(Dataset entries)
○ ○ ○ ○

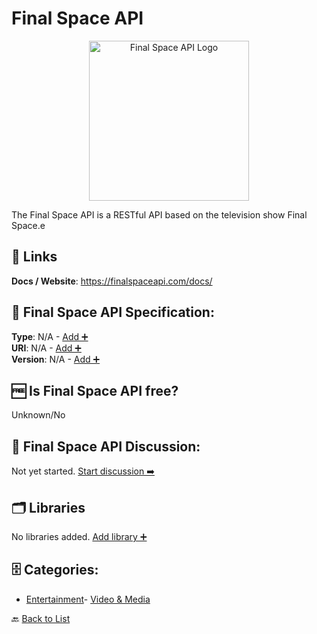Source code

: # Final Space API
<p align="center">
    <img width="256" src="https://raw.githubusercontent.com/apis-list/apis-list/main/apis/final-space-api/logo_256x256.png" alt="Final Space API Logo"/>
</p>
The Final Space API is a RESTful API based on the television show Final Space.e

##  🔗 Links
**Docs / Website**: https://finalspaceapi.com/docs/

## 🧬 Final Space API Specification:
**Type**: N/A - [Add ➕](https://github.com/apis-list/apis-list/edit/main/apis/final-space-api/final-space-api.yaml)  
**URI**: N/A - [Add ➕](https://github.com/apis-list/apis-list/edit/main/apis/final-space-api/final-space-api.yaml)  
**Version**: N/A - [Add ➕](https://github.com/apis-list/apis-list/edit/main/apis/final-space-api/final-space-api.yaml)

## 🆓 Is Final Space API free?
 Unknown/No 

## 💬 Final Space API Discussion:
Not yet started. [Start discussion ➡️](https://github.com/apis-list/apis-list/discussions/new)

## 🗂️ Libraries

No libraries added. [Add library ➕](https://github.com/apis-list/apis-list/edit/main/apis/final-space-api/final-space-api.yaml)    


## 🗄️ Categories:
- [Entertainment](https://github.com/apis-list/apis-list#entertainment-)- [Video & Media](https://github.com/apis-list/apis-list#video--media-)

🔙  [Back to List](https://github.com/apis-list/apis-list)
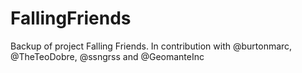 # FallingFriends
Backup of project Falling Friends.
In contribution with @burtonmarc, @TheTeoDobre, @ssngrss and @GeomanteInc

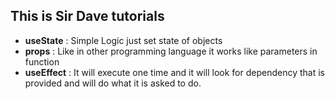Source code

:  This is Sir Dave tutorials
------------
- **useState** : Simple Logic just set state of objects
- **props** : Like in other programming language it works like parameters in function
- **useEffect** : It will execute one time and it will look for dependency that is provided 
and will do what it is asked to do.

○ ○ ○ ○

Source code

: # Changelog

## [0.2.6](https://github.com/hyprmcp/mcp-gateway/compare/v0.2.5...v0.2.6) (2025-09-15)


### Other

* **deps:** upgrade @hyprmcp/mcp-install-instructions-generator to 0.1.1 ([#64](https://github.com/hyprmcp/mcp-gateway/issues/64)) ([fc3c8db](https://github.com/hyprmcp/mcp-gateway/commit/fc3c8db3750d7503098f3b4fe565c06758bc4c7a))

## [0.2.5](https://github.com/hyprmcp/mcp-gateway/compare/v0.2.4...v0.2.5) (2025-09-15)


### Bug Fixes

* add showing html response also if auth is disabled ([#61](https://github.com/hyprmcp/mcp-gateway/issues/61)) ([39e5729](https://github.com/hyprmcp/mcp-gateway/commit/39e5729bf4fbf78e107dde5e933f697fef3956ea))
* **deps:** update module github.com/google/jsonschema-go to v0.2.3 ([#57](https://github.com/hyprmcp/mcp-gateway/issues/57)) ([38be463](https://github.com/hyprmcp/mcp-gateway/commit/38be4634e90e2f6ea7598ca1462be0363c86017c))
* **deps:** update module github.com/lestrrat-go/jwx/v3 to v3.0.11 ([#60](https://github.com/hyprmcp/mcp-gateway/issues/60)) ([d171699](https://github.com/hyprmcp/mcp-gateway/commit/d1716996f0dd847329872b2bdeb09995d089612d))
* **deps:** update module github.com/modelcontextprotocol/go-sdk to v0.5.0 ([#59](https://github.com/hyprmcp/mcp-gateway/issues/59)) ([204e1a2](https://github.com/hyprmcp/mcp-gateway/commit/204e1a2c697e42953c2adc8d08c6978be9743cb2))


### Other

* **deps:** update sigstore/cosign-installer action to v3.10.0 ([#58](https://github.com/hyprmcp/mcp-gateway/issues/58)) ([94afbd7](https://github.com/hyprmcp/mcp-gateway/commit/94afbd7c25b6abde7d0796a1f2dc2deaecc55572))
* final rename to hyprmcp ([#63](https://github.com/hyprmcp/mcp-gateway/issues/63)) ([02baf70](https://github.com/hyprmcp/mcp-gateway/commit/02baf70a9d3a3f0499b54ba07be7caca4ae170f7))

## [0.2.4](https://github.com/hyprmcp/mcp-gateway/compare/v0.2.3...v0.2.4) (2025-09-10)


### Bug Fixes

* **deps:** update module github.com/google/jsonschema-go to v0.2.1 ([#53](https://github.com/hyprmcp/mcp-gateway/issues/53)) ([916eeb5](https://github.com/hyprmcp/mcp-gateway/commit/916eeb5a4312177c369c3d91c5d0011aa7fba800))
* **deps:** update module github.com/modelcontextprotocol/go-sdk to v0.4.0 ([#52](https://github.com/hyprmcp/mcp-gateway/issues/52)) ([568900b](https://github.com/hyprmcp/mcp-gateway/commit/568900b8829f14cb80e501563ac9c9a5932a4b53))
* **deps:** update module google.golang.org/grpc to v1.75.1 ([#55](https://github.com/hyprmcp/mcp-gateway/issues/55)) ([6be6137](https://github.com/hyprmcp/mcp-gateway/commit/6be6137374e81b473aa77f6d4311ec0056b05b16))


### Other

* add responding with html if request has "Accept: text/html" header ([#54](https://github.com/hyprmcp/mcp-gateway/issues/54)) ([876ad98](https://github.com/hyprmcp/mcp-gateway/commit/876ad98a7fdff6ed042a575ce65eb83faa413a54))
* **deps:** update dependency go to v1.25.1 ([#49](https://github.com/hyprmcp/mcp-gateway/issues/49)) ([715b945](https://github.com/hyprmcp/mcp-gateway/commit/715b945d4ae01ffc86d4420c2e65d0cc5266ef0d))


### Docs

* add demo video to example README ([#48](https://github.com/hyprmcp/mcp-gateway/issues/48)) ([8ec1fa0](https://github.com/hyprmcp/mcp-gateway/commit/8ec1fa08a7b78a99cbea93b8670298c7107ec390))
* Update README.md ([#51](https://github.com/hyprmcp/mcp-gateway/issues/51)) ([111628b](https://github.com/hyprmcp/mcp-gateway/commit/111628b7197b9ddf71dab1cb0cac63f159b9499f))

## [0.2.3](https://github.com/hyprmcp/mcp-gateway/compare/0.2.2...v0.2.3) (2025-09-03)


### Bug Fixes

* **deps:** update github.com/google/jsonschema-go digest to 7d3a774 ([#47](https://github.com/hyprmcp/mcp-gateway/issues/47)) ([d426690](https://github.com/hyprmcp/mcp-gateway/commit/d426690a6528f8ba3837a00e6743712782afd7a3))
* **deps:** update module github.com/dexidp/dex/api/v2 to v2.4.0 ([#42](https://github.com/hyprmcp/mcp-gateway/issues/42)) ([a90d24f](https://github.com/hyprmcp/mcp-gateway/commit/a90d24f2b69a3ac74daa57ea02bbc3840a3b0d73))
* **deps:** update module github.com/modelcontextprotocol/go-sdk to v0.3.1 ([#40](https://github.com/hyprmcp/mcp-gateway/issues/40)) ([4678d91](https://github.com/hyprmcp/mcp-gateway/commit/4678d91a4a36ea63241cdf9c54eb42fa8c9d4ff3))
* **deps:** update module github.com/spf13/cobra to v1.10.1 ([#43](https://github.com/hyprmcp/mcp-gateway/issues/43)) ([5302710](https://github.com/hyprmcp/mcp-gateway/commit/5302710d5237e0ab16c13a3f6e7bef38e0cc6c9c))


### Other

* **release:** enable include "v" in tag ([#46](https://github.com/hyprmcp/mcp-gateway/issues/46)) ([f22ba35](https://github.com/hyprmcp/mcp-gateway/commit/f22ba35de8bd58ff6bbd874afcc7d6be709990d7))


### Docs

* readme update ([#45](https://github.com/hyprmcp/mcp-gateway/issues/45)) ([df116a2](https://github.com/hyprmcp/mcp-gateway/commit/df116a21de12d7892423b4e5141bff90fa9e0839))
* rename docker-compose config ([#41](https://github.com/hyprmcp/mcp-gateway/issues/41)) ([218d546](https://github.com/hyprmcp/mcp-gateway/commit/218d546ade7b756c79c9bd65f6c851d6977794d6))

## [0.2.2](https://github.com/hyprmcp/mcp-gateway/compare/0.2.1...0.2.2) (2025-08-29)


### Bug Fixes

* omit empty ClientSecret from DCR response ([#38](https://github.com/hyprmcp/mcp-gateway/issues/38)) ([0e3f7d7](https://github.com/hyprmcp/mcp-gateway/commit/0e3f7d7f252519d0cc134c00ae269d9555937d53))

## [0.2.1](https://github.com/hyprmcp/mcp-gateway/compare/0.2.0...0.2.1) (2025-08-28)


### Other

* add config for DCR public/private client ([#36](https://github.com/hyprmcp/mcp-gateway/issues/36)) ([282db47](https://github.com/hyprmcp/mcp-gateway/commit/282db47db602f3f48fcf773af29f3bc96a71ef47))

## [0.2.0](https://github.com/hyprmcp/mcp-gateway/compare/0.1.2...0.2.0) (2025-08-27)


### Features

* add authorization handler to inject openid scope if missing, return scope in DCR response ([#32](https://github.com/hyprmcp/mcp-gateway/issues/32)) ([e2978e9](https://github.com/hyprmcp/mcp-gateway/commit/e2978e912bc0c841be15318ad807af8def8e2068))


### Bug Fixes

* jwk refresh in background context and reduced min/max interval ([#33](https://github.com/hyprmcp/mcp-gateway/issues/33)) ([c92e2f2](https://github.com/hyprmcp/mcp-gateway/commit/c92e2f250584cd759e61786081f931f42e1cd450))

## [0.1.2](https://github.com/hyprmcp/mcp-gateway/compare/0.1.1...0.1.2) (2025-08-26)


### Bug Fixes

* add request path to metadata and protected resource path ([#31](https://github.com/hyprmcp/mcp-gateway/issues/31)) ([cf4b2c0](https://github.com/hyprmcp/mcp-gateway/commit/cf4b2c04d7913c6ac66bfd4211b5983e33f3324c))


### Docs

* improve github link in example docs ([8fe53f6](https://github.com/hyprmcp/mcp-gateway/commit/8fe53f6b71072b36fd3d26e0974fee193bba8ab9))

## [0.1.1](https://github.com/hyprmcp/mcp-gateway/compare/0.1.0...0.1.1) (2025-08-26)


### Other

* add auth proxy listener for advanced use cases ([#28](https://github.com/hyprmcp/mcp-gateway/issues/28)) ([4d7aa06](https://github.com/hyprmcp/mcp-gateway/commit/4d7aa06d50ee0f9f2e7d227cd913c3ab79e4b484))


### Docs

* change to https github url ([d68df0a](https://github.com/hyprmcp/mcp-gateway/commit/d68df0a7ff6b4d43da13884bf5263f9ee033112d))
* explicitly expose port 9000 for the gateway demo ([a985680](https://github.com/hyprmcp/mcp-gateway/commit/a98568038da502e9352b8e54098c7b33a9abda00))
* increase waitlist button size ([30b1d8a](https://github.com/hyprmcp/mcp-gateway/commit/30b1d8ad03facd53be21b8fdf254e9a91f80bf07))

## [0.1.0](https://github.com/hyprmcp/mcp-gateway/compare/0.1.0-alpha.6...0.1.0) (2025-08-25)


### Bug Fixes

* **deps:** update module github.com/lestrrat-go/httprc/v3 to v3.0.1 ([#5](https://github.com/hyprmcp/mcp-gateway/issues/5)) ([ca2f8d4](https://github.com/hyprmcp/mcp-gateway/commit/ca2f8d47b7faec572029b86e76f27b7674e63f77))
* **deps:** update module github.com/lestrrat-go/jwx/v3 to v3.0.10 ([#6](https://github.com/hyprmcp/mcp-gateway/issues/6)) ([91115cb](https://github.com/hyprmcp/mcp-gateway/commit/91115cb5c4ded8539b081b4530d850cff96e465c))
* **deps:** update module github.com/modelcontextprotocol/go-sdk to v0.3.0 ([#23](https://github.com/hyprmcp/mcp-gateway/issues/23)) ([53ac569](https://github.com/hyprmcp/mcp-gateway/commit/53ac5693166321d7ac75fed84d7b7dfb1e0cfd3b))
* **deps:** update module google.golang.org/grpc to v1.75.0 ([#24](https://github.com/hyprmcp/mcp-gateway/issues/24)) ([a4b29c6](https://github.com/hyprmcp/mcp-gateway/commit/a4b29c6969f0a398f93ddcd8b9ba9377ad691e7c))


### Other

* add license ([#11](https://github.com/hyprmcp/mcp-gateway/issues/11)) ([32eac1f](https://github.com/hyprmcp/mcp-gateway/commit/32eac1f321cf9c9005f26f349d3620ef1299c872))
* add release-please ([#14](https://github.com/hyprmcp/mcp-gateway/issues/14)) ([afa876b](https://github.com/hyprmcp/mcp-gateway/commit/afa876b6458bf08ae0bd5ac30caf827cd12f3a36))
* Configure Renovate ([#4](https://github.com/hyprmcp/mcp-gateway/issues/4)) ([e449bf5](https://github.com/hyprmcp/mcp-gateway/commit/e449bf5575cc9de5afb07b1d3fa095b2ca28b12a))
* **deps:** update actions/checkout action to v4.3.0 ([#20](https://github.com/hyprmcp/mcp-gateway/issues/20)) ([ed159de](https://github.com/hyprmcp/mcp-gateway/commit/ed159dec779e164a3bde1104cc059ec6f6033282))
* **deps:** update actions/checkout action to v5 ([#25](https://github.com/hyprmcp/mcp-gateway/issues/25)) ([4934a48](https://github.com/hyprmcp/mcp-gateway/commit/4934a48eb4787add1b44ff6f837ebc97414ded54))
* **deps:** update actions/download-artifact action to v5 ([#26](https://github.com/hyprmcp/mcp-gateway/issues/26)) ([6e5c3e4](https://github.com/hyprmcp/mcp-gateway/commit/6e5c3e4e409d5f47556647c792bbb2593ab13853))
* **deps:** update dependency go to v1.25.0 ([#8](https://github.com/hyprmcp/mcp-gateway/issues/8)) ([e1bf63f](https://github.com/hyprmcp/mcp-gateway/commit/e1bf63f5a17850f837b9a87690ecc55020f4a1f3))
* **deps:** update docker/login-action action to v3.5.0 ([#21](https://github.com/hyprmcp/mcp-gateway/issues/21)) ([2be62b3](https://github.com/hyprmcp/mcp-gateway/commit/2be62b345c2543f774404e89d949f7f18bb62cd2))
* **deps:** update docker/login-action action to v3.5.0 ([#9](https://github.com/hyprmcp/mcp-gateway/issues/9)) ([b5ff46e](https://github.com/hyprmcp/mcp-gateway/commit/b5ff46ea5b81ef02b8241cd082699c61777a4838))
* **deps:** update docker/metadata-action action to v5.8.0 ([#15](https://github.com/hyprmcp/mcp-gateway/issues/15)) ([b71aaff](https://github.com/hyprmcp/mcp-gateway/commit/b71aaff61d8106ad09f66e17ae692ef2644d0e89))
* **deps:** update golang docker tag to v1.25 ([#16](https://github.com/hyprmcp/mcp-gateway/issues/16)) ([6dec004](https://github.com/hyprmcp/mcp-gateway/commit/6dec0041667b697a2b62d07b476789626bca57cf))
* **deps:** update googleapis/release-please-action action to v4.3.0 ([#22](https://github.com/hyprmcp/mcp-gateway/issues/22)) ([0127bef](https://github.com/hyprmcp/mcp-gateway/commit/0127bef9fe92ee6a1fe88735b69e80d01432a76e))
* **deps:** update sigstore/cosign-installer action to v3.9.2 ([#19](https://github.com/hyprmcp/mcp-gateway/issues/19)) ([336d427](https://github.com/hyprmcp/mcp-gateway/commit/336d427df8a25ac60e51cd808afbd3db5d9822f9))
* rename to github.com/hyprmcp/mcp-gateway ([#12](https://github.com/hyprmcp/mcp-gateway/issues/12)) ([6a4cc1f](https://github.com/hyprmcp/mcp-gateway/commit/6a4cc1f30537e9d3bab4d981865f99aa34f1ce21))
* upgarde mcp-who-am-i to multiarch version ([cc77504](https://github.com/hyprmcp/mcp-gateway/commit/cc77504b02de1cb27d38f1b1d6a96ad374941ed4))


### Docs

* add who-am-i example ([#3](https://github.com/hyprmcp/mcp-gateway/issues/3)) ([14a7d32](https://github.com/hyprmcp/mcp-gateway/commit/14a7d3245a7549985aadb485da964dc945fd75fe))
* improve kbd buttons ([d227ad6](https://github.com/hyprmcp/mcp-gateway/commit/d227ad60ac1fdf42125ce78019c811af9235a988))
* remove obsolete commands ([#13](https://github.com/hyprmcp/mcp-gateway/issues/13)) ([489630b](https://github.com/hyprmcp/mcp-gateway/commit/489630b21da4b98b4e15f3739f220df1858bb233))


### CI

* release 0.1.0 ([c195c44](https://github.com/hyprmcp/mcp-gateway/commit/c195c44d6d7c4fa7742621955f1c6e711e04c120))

○ ○ ○ ○

From the records above, pull every line that carries the word "with".

■ **Solved problem**:
In contribution with @burtonmarc, @TheTeoDobre, @ssngrss and @GeomanteInc
* add responding with html if request has "Accept: text/html" header ([#54](https://github.com/hyprmcp/mcp-gateway/issues/54)) ([876ad98](https://github.com/hyprmcp/mcp-gateway/commit/876ad98a7fdff6ed042a575ce65eb83faa413a54))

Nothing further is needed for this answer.